*** Opening GIVEN DATA ***

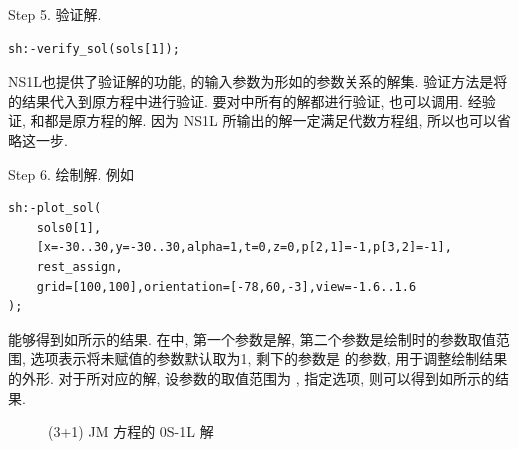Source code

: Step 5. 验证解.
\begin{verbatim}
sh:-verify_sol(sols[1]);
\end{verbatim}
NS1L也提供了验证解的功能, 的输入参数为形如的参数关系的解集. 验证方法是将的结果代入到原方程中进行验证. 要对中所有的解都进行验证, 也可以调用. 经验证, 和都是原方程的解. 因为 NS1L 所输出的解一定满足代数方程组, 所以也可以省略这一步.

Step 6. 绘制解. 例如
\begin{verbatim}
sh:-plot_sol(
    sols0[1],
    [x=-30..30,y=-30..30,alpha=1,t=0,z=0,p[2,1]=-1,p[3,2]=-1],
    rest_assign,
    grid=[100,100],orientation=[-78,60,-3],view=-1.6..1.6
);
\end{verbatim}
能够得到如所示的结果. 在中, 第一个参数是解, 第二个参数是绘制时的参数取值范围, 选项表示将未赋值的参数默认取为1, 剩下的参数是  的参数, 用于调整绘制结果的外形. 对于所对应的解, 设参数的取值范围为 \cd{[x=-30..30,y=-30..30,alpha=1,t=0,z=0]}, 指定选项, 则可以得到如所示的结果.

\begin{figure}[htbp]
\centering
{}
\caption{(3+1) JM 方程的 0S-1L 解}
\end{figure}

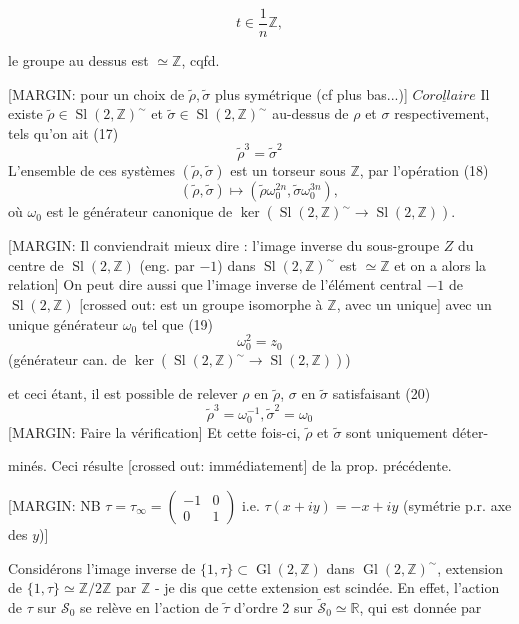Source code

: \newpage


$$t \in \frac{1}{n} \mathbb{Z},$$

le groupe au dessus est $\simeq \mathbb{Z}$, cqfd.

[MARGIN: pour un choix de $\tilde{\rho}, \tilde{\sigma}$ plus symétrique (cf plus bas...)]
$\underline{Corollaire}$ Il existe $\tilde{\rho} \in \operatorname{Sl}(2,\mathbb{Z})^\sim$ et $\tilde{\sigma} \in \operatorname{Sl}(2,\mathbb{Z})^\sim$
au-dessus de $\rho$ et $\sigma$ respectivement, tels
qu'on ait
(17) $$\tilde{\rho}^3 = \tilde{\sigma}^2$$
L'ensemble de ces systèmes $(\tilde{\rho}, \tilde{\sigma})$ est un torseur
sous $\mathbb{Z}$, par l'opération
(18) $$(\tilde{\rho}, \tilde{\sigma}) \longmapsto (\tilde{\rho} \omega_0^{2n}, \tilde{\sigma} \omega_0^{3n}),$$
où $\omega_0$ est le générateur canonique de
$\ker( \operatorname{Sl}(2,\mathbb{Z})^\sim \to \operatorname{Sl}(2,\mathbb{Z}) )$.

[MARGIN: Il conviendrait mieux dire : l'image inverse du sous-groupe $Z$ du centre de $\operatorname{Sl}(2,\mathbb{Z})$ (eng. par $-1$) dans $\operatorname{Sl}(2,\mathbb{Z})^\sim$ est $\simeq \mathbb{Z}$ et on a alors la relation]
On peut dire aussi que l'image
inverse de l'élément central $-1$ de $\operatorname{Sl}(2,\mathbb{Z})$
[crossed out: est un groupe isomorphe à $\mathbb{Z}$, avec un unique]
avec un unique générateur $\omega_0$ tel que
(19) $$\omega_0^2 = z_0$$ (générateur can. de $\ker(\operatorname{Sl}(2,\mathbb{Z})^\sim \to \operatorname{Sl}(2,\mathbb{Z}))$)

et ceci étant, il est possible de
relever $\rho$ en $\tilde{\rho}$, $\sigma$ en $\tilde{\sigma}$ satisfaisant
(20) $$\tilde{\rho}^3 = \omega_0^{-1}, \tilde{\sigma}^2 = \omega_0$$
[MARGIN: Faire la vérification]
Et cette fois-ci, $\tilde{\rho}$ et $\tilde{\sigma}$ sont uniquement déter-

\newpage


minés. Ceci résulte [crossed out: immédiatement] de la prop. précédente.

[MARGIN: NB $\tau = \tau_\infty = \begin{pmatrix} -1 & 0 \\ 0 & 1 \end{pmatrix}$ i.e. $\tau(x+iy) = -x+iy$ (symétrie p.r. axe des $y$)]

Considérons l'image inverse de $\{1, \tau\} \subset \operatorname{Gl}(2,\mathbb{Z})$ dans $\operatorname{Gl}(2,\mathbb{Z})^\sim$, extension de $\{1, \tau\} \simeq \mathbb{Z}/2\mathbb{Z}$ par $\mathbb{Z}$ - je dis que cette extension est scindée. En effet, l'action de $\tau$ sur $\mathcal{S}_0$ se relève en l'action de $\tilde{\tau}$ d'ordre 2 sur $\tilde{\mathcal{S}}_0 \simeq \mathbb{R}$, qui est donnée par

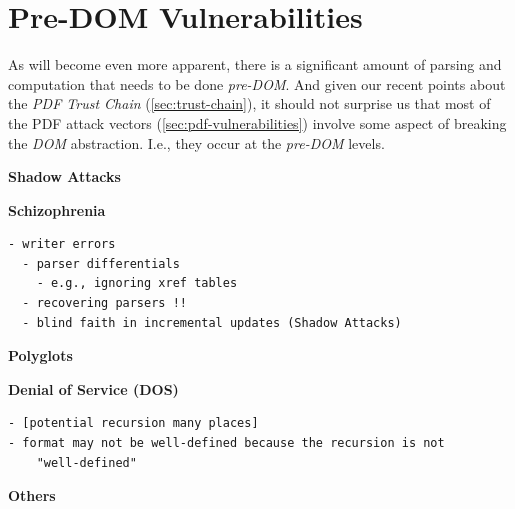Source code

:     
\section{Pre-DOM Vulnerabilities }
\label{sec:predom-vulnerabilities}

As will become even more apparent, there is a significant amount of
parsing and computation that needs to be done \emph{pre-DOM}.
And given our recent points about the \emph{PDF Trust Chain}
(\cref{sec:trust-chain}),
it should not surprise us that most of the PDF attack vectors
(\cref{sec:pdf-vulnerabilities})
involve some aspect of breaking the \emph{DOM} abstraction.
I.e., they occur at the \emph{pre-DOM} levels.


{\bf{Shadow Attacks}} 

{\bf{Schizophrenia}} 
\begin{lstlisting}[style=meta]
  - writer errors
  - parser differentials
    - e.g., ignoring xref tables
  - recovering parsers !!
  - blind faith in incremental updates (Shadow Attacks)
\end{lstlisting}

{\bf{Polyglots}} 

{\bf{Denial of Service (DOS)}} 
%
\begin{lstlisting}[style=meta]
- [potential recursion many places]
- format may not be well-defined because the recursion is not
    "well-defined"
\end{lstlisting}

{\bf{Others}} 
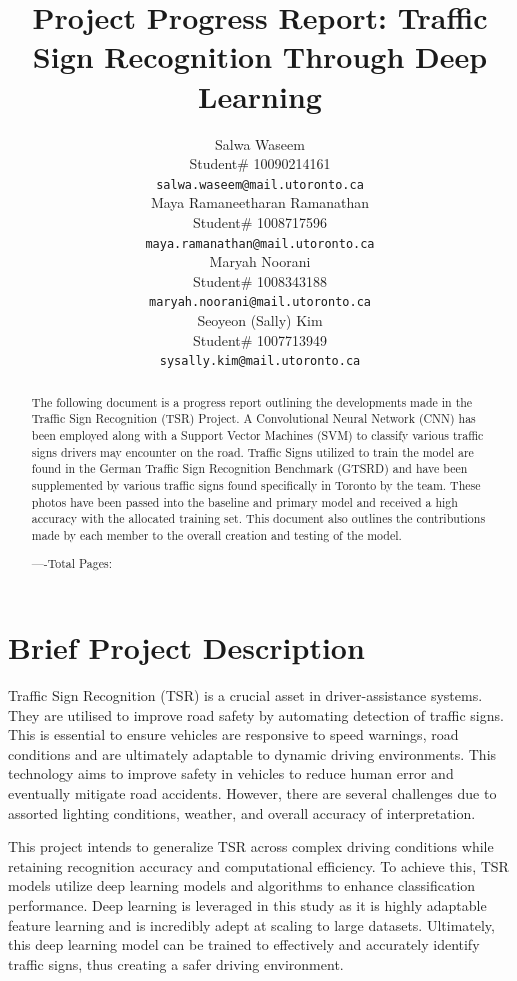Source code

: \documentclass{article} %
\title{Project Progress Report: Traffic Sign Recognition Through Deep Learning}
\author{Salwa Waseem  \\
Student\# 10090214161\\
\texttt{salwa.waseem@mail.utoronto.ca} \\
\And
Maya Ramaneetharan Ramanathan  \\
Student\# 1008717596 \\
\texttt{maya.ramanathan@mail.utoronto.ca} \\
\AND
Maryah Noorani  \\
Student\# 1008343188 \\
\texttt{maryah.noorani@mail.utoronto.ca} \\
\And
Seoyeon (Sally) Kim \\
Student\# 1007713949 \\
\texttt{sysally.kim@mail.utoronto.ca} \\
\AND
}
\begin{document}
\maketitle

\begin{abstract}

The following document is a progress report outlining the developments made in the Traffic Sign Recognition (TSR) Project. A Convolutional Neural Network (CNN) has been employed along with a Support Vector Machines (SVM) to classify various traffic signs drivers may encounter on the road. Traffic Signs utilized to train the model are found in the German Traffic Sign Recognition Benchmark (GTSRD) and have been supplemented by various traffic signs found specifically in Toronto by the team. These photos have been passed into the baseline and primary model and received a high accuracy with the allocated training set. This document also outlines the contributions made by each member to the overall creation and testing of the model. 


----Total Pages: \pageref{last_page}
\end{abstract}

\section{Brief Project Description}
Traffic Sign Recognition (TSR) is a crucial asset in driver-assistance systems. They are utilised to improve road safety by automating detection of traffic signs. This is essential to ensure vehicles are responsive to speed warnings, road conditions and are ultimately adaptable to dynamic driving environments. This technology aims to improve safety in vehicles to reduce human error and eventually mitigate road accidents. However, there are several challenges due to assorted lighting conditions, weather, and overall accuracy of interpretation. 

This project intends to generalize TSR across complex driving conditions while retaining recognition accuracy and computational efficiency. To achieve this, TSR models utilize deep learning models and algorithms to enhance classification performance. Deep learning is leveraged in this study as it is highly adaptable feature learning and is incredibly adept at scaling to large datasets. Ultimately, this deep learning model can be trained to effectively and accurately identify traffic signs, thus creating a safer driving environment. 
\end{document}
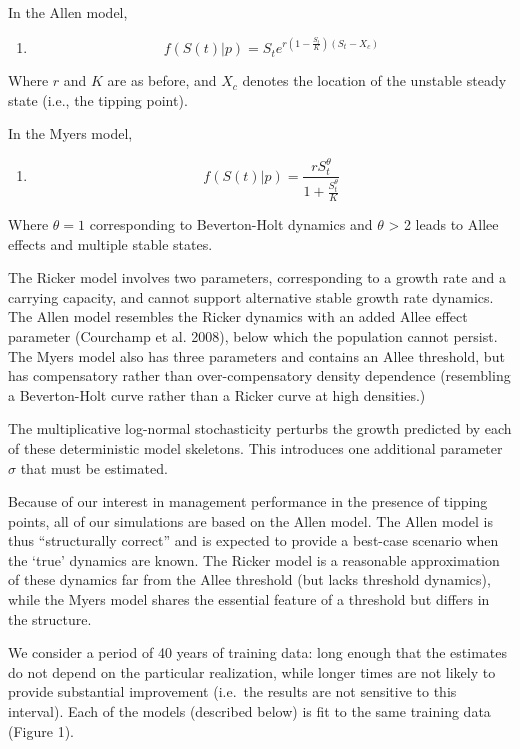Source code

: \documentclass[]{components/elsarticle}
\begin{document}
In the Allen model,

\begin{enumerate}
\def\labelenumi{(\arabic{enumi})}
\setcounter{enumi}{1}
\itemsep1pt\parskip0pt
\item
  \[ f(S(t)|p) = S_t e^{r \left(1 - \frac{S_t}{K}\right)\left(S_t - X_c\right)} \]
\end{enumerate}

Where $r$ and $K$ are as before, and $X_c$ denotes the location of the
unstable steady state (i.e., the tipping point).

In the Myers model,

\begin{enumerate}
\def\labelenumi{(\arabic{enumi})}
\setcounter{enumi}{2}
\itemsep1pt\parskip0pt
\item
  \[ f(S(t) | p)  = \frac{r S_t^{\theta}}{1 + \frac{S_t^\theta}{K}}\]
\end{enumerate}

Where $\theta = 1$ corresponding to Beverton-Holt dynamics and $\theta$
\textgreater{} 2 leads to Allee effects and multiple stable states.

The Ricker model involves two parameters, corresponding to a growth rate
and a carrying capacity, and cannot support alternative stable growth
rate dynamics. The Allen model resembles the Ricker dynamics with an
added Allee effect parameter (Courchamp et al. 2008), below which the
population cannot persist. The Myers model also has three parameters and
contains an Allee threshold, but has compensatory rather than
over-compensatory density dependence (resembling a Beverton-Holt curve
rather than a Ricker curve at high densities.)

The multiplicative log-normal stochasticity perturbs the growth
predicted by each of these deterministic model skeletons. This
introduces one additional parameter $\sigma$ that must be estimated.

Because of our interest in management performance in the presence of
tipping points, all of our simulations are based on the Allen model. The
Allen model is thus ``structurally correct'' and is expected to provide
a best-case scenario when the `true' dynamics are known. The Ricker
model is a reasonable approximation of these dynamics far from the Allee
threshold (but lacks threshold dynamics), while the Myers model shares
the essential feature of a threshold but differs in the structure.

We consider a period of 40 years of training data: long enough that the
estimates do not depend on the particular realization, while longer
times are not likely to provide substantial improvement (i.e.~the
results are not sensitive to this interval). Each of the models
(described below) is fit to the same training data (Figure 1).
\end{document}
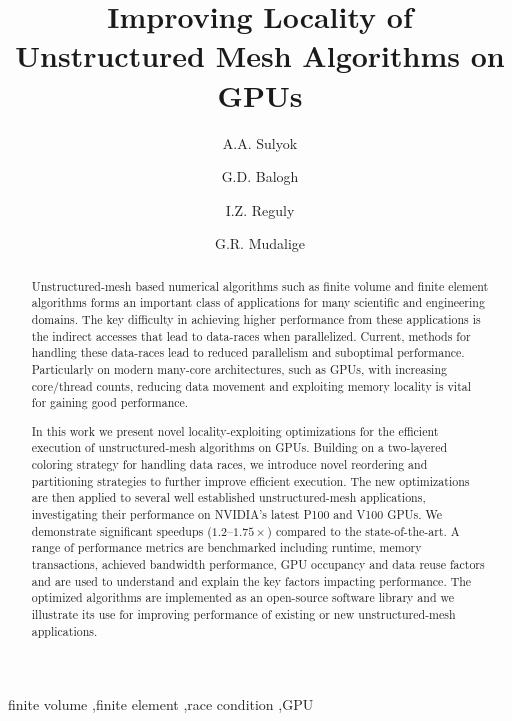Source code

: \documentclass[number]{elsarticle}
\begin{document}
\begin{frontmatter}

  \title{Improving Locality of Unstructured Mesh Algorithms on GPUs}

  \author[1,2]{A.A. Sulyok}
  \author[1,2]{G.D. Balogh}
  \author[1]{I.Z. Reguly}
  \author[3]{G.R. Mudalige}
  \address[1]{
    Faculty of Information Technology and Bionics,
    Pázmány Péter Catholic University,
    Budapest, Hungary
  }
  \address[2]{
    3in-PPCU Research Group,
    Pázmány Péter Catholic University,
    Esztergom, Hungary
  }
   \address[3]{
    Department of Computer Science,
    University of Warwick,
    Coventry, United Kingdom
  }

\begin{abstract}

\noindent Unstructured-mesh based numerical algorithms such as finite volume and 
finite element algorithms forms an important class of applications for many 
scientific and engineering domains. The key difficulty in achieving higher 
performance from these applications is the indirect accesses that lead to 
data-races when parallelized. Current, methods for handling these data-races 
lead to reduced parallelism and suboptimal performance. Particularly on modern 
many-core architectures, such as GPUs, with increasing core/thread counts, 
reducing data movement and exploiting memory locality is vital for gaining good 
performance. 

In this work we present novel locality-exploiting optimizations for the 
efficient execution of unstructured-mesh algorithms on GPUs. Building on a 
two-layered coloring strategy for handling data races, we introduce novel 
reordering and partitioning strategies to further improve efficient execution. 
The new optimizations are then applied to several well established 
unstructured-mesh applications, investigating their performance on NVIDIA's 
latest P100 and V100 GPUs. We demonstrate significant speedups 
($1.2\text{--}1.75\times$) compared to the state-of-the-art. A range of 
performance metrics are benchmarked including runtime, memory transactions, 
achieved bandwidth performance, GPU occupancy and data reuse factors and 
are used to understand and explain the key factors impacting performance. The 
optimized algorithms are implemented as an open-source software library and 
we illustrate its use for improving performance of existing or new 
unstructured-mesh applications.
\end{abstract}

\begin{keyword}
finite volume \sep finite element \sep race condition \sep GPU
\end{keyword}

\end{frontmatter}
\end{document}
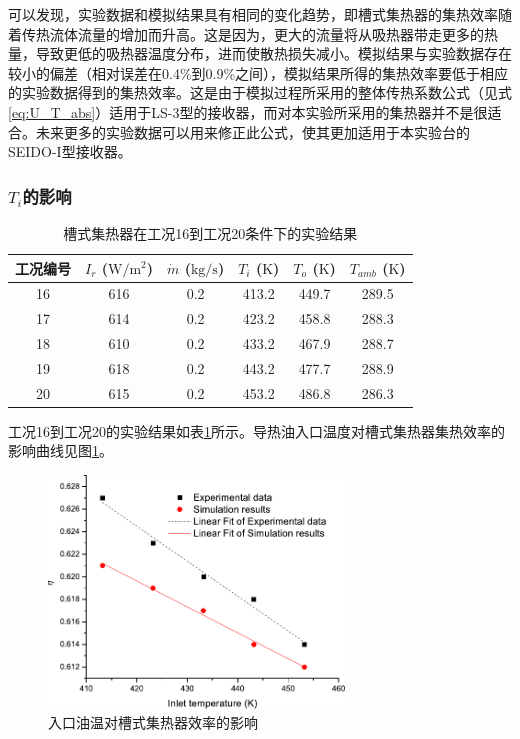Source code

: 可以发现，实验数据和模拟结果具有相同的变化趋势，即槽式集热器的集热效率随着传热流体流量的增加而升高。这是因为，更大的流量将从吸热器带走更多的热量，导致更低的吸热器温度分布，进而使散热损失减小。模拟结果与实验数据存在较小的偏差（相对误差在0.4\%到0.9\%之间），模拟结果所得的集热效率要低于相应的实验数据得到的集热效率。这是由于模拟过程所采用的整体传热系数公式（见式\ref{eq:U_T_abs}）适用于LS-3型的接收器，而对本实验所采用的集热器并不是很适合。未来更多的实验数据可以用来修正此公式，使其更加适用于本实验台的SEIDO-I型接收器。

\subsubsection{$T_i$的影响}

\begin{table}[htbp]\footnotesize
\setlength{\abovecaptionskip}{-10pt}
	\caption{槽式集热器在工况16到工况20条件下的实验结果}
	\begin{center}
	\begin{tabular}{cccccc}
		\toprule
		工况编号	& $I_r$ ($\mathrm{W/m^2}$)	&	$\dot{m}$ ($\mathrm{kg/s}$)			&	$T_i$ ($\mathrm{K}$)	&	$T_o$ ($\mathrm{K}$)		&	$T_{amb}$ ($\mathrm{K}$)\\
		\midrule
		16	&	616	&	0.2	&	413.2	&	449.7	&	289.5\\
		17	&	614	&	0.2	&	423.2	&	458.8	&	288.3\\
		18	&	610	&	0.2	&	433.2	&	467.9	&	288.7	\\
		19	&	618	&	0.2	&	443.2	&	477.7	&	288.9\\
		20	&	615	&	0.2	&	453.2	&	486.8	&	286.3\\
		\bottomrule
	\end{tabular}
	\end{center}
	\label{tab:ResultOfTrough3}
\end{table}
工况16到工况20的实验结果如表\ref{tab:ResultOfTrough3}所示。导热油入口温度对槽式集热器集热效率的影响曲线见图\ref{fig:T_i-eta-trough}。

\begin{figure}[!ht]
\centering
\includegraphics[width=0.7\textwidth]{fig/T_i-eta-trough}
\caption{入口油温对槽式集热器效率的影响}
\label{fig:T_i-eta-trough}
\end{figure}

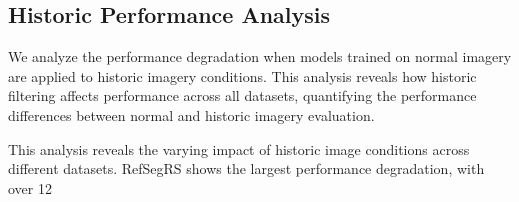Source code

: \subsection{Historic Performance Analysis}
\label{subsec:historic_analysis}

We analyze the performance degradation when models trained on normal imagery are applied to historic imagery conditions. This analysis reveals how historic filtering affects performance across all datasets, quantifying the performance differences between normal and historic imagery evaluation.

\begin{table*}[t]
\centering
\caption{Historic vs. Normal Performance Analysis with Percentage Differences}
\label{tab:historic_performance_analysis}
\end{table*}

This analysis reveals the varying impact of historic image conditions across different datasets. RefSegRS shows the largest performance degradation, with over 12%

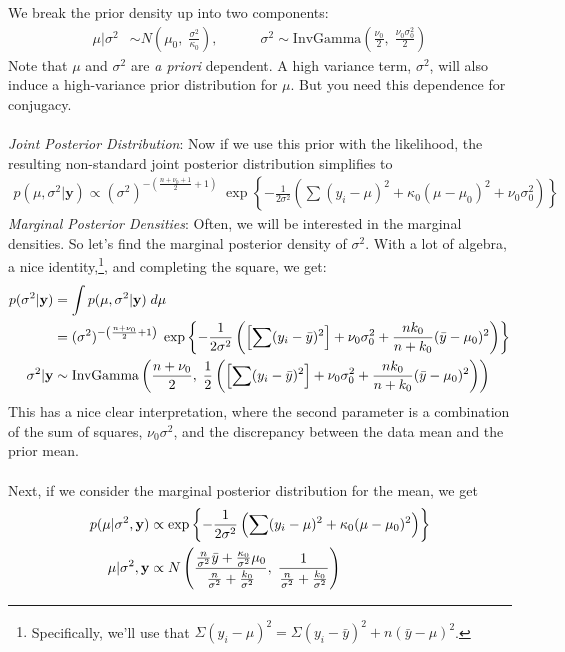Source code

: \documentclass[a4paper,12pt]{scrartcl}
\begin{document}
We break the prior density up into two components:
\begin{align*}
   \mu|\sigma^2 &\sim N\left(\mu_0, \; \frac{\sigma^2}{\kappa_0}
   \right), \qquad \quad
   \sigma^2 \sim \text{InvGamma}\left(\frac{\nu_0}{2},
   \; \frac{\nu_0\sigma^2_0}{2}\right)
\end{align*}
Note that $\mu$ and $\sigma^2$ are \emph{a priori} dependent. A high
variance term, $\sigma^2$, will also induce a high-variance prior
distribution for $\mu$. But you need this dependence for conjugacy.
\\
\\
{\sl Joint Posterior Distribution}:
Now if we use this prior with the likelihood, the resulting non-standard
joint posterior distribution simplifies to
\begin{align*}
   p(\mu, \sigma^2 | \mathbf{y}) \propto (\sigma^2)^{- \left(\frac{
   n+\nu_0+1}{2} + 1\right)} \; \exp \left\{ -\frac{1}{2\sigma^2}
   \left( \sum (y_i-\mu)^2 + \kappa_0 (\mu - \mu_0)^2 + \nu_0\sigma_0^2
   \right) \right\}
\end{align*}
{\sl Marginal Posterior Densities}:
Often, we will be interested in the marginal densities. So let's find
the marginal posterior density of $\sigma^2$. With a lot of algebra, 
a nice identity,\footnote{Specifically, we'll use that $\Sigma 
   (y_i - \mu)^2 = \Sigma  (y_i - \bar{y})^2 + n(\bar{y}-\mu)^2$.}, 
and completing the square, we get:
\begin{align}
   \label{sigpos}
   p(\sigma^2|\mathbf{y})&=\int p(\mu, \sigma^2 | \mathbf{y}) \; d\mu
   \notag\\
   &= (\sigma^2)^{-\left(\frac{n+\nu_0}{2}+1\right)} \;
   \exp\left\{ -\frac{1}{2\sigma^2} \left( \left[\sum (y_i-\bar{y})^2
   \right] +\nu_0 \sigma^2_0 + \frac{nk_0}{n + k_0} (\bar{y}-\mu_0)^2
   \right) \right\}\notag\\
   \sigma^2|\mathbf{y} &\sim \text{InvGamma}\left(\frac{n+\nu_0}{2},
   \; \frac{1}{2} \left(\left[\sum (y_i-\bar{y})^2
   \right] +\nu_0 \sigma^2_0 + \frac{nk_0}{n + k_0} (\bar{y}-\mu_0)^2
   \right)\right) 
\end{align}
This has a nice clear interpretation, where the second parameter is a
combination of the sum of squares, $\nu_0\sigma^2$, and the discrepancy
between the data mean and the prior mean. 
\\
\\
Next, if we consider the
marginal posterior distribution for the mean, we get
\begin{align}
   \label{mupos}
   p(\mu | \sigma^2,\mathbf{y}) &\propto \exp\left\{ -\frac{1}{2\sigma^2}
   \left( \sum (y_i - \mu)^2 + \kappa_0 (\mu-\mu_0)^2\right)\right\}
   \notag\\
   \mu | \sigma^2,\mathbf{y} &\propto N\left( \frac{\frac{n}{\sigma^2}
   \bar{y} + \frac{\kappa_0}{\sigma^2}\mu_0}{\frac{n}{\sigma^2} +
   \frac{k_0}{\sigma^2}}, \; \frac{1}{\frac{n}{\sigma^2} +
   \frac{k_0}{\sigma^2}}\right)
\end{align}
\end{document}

*** Closing GIVEN DATA ***

EXERCISE DIRECTIONS
For each line of the entries that holds the word "dans", pull that line out.

SOLUTION TO THIS EXERCISE
[MARGIN: Il conviendrait mieux dire : l'image inverse du sous-groupe $Z$ du centre de $\operatorname{Sl}(2,\mathbb{Z})$ (eng. par $-1$) dans $\operatorname{Sl}(2,\mathbb{Z})^\sim$ est $\simeq \mathbb{Z}$ et on a alors la relation]
Considérons l'image inverse de $\{1, \tau\} \subset \operatorname{Gl}(2,\mathbb{Z})$ dans $\operatorname{Gl}(2,\mathbb{Z})^\sim$, extension de $\{1, \tau\} \simeq \mathbb{Z}/2\mathbb{Z}$ par $\mathbb{Z}$ - je dis que cette extension est scindée. En effet, l'action de $\tau$ sur $\mathcal{S}_0$ se relève en l'action de $\tilde{\tau}$ d'ordre 2 sur $\tilde{\mathcal{S}}_0 \simeq \mathbb{R}$, qui est donnée par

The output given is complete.